_Required work_. Provide the count of lines below where "style" occurs, with no other output.
--- Data to use Enclosed Below ---
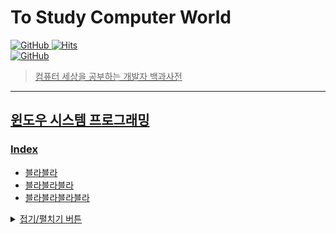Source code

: # To Study Computer World
<a href="https://github.com/kks653/To-Study-Computer-World/blob/main/LICENSE.md"><img alt="GitHub" src="https://img.shields.io/github/license/kks653/To-Study-Computer-World?style=flat-square">
![Hits](https://hits.seeyoufarm.com/api/count/incr/badge.svg?url=https%3A%2F%2Fgithub.com%2Fkks653%2FTo-Study-Computer-World&count_bg=%2379C83D&title_bg=%23555555&icon=&icon_color=%23E7E7E7&title=hits&edge_flat=true)
<br>
![GitHub](https://img.shields.io/github/watchers/kks653/To-Study-Computer-World?style=social)
> 컴퓨터 세상을 공부하는 개발자 백과사전
---
## 윈도우 시스템 프로그래밍
### Index
- 블라블라
- 블라블라블라
- 블라블라블라블라

<details>
<summary>접기/펼치기 버튼</summary>
Hello World
</details>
--- End of Enclosed Data to use ---
_Answer for the task_. 2